People at the Sydney Climate Strike. Picture courtesy of Matt Davis

Students across the world today have left their classrooms and taken to the streets to protest their governments’ inaction when it comes to the climate crisis, ahead of the United Nations Climate Action Summit kicking off in New York on September 23. Millions of children and adults, companies and corporations, are expected to take part in the protests around the world.

So far 300,000 people are protesting on the streets in Australia. Students in Thailand marched for two hours in Bangkok before staging a die-in at the Ministry of Natural Resources and Environment. Protests have taken place in multiple cities in India, Japan, Indonesia, the Philippines, Myanmar, Singapore, and South Korea.


Protests are also kicking off in Europe with multiple marches and events planned in capitals and major cities, like London, Paris, Berlin, and Madrid. This evening in New York, Swedish activist Greta Thunberg is expected to speak about the week of strikes, which will conclude next week with more events happening worldwide.


The #WeekForFuture coincides with the UN summit, the goal of which is to accelerate the requirements of the Paris Agreement, improve air quality, and create climate-resilient health systems.

The demands of this global strike are both simple and ambitious: an end to the age of fossil fuels and climate justice for everyone. The first point underlines how crucial it is to end our reliance on fossil fuels and move onto green energy sources such as solar, wind, and nuclear, which are key to getting greenhouse emissions under control.


The second goal is about the human cost of this crisis. Millions of people are already experiencing the devastating impact of the climate crisis. The Red Cross has released a report revealing that 108 million people are in need of humanitarian aid every year. The number will almost double over the next decade. A study published in the journal GeoHealth shows that in the US in 2012 (the year Hurricane Sandy hit) there were 917 deaths and 20,568 hospitalizations due to climate change-related events, at a cost of $10 billion. Given that the crisis is both worsening and accelerating, this data is very worrying.

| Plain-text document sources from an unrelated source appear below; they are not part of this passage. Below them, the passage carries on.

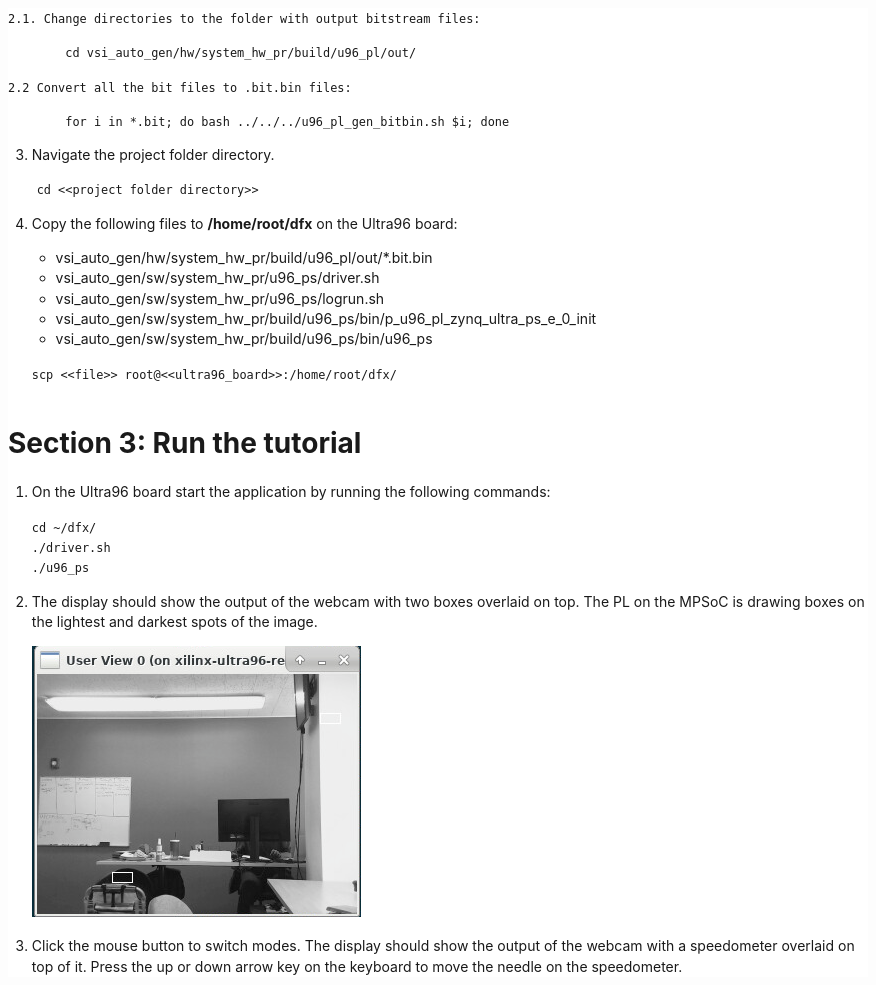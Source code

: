 	2.1. Change directories to the folder with output bitstream files:
```
		cd vsi_auto_gen/hw/system_hw_pr/build/u96_pl/out/
```
	2.2 Convert all the bit files to .bit.bin files:
```
		for i in *.bit; do bash ../../../u96_pl_gen_bitbin.sh $i; done
```
3. Navigate the project folder directory.
```
	cd <<project folder directory>>
```
4. Copy the following files to **/home/root/dfx** on the Ultra96 board:

	+ vsi_auto_gen/hw/system_hw_pr/build/u96_pl/out/*.bit.bin
	+ vsi_auto_gen/sw/system_hw_pr/u96_ps/driver.sh
	+ vsi_auto_gen/sw/system_hw_pr/u96_ps/logrun.sh
	+ vsi_auto_gen/sw/system_hw_pr/build/u96_ps/bin/p_u96_pl_zynq_ultra_ps_e_0_init
	+ vsi_auto_gen/sw/system_hw_pr/build/u96_ps/bin/u96_ps

	```
	scp <<file>> root@<<ultra96_board>>:/home/root/dfx/
	```

# Section 3: Run the tutorial <a name="run_output"></a>
1. On the Ultra96 board start the application by running the following commands:

	```
	cd ~/dfx/
	./driver.sh
	./u96_ps
	```

2. The display should show the output of the webcam with two boxes overlaid on top. The PL on the MPSoC is drawing boxes on the lightest and darkest spots of the image.

	![image alt text](images/min_max.png)

3. Click the mouse button to switch modes. The display should show the output of the webcam with a speedometer overlaid on top of it. Press the up or down arrow key on the keyboard to move the needle on the speedometer.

The attention is on governments to treat this global crisis as the emergency that it is. For them to pass laws and policies that facilitate reductions of emissions at a citizen level, but more importantly that the militaries and large corporations that are mainly responsible for the emissions are taken to task on reducing CO2 dramatically. The Pentagon, for example, produces more CO2 emissions than several European nations, and a 2017 report found that just 100 corporations were responsible for 71 percent of all global greenhouse emissions. 


It may be easy to dismiss the protests of one girl, but hopefully, it will a lot harder to drown out the voices of the world if it speaks as one.